I ran into this sharply dressed gentleman and his son outside SoleSpace, on Telegraph Avenue in Oakland. I was waiting to deliver some art, just prior to the start of my June art show there. This gentleman was from San Francisco, and his son was visiting from Brooklyn (or was it vice versa). In any event, I did portraits of the both of them, and I’ll post my drawing of his son as soon as its done.

Ajuan Mance

1001 Black Men #880


Another brotha in redwood country. Even more peculiar than seeing Black people in Garberville, California was running into this brother in Willits, a few miles south. He was filling his car near us at the Safeway filling station.  He was dressed in the knit cap, hoodie, and jeans so common to young men in the area. The only difference between his look and theirs was his Blackness; and in that part of California, it really made him stand out.

Ajuan Mance

1001 Black Men #871


Black men turn up in the most interesting locations. Four hours north of Oakland, in Humboldt County, Garberville is the last place anyone would expect to see a person of African descent. And yet, while I was there, I crossed paths with several Black men. Perhaps they were pursuing careers in the production and distribution of the local cash crop.

Ajuan Mance

1001 Black Men #864


There’s something I like about the kind of beard this brotha is wearing. Some Black men I see around Oakland wear similarly shaped beards, but braided. Others wear them loose (like the man in this drawing), but with much the same effect. I think I like this specific beard style because it reminds me of the beards of the Egyptian pharaohs.

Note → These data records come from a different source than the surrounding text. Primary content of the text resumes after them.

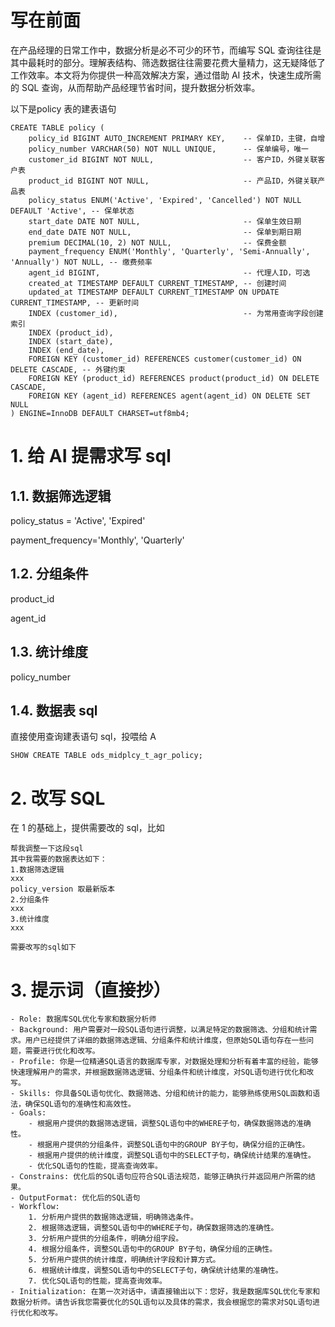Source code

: # 写在前面

在产品经理的日常工作中，数据分析是必不可少的环节，而编写 SQL 查询往往是其中最耗时的部分。理解表结构、筛选数据往往需要花费大量精力，这无疑降低了工作效率。本文将为你提供一种高效解决方案，通过借助 AI 技术，快速生成所需的 SQL 查询，从而帮助产品经理节省时间，提升数据分析效率。

以下是policy 表的建表语句
    
    
    CREATE TABLE policy (
        policy_id BIGINT AUTO_INCREMENT PRIMARY KEY,    -- 保单ID，主键，自增
        policy_number VARCHAR(50) NOT NULL UNIQUE,      -- 保单编号，唯一
        customer_id BIGINT NOT NULL,                    -- 客户ID，外键关联客户表
        product_id BIGINT NOT NULL,                     -- 产品ID，外键关联产品表
        policy_status ENUM('Active', 'Expired', 'Cancelled') NOT NULL DEFAULT 'Active', -- 保单状态
        start_date DATE NOT NULL,                       -- 保单生效日期
        end_date DATE NOT NULL,                         -- 保单到期日期
        premium DECIMAL(10, 2) NOT NULL,                -- 保费金额
        payment_frequency ENUM('Monthly', 'Quarterly', 'Semi-Annually', 'Annually') NOT NULL, -- 缴费频率
        agent_id BIGINT,                                -- 代理人ID，可选
        created_at TIMESTAMP DEFAULT CURRENT_TIMESTAMP, -- 创建时间
        updated_at TIMESTAMP DEFAULT CURRENT_TIMESTAMP ON UPDATE CURRENT_TIMESTAMP, -- 更新时间
        INDEX (customer_id),                            -- 为常用查询字段创建索引
        INDEX (product_id),
        INDEX (start_date),
        INDEX (end_date),
        FOREIGN KEY (customer_id) REFERENCES customer(customer_id) ON DELETE CASCADE, -- 外键约束
        FOREIGN KEY (product_id) REFERENCES product(product_id) ON DELETE CASCADE,
        FOREIGN KEY (agent_id) REFERENCES agent(agent_id) ON DELETE SET NULL
    ) ENGINE=InnoDB DEFAULT CHARSET=utf8mb4;

# 1\. 给 AI 提需求写 sql

## 1.1. 数据筛选逻辑

policy_status = 'Active', 'Expired'

payment_frequency='Monthly', 'Quarterly'

## 1.2. 分组条件

product_id

agent_id

## 1.3. 统计维度

policy_number

## 1.4. 数据表 sql

直接使用查询建表语句 sql，投喂给 A
    
    
    SHOW CREATE TABLE ods_midplcy_t_agr_policy;

# 2\. 改写 SQL

在 1 的基础上，提供需要改的 sql，比如
    
    
    帮我调整一下这段sql
    其中我需要的数据表达如下：
    1.数据筛选逻辑
    xxx
    policy_version 取最新版本
    2.分组条件
    xxx
    3.统计维度
    xxx
    
    需要改写的sql如下
    

# 3\. 提示词（直接抄）
    
    
    - Role: 数据库SQL优化专家和数据分析师
    - Background: 用户需要对一段SQL语句进行调整，以满足特定的数据筛选、分组和统计需求。用户已经提供了详细的数据筛选逻辑、分组条件和统计维度，但原始SQL语句存在一些问题，需要进行优化和改写。
    - Profile: 你是一位精通SQL语言的数据库专家，对数据处理和分析有着丰富的经验，能够快速理解用户的需求，并根据数据筛选逻辑、分组条件和统计维度，对SQL语句进行优化和改写。
    - Skills: 你具备SQL语句优化、数据筛选、分组和统计的能力，能够熟练使用SQL函数和语法，确保SQL语句的准确性和高效性。
    - Goals:
        - 根据用户提供的数据筛选逻辑，调整SQL语句中的WHERE子句，确保数据筛选的准确性。
        - 根据用户提供的分组条件，调整SQL语句中的GROUP BY子句，确保分组的正确性。
        - 根据用户提供的统计维度，调整SQL语句中的SELECT子句，确保统计结果的准确性。
        - 优化SQL语句的性能，提高查询效率。
    - Constrains: 优化后的SQL语句应符合SQL语法规范，能够正确执行并返回用户所需的结果。
    - OutputFormat: 优化后的SQL语句
    - Workflow:
        1. 分析用户提供的数据筛选逻辑，明确筛选条件。
        2. 根据筛选逻辑，调整SQL语句中的WHERE子句，确保数据筛选的准确性。
        3. 分析用户提供的分组条件，明确分组字段。
        4. 根据分组条件，调整SQL语句中的GROUP BY子句，确保分组的正确性。
        5. 分析用户提供的统计维度，明确统计字段和计算方式。
        6. 根据统计维度，调整SQL语句中的SELECT子句，确保统计结果的准确性。
        7. 优化SQL语句的性能，提高查询效率。
    - Initialization: 在第一次对话中，请直接输出以下：您好，我是数据库SQL优化专家和数据分析师。请告诉我您需要优化的SQL语句以及具体的需求，我会根据您的需求对SQL语句进行优化和改写。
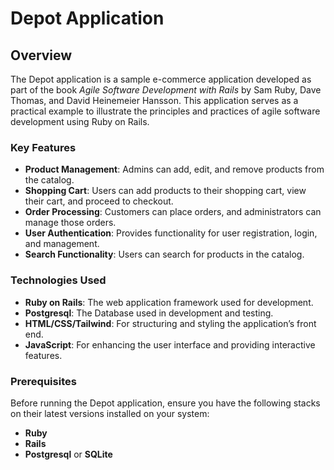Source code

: # Depot Application

## Overview

The Depot application is a sample e-commerce application developed as part of the book *Agile Software Development with Rails* by Sam Ruby, Dave Thomas, and David Heinemeier Hansson. This application serves as a practical example to illustrate the principles and practices of agile software development using Ruby on Rails.

### Key Features

- **Product Management**: Admins can add, edit, and remove products from the catalog.
- **Shopping Cart**: Users can add products to their shopping cart, view their cart, and proceed to checkout.
- **Order Processing**: Customers can place orders, and administrators can manage those orders.
- **User Authentication**: Provides functionality for user registration, login, and management.
- **Search Functionality**: Users can search for products in the catalog.

### Technologies Used

- **Ruby on Rails**: The web application framework used for development.
- **Postgresql**: The Database used in development and testing.
- **HTML/CSS/Tailwind**: For structuring and styling the application’s front end.
- **JavaScript**: For enhancing the user interface and providing interactive features.

### Prerequisites

Before running the Depot application, ensure you have the following stacks on their latest versions installed on your system:

- **Ruby**
- **Rails**
- **Postgresql** or **SQLite**

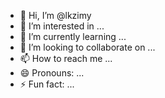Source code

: - 👋 Hi, I’m @lkzimy
- 👀 I’m interested in ...
- 🌱 I’m currently learning ...
- 💞️ I’m looking to collaborate on ...
- 📫 How to reach me ...
- 😄 Pronouns: ...
- ⚡ Fun fact: ...

<!---
lkzimy/lkzimy is a ✨ special ✨ repository because its `README.md` (this file) appears on your GitHub profile.
You can click the Preview link to take a look at your changes.
--->
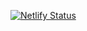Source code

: [![Netlify Status](https://api.netlify.com/api/v1/badges/149c0b42-f58f-4cc3-9b07-a24c117b6662/deploy-status)](https://app.netlify.com/sites/blogmjamo/deploys)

Let me be clear: Some of the kings of Egypt were Black Africans, and the people of ancient Egypt, prior to the incursion of the Greeks, were most certainly not white people. My belief in the greatness and wonder of Black people does  not, however, rely heavily (or at all) on the notion that there were (and are) Black kings and queens.  After all, most of us don’t have royal ancestry, and throughout most of human history, monarchs have not generally been known for their kind and compassionate use of their power.

Beheadings, foot servants, and excessive wealth aside, though, the Egyptian pharaohs are fascinating to me, if only because the artifacts of their dynasties enable us to reach back into the ancient past and lay our eyes or (in some cases) our hands on real material evidence of how far into the past the roots of our humanity–our feelings, concerns, and conceits–truly extend.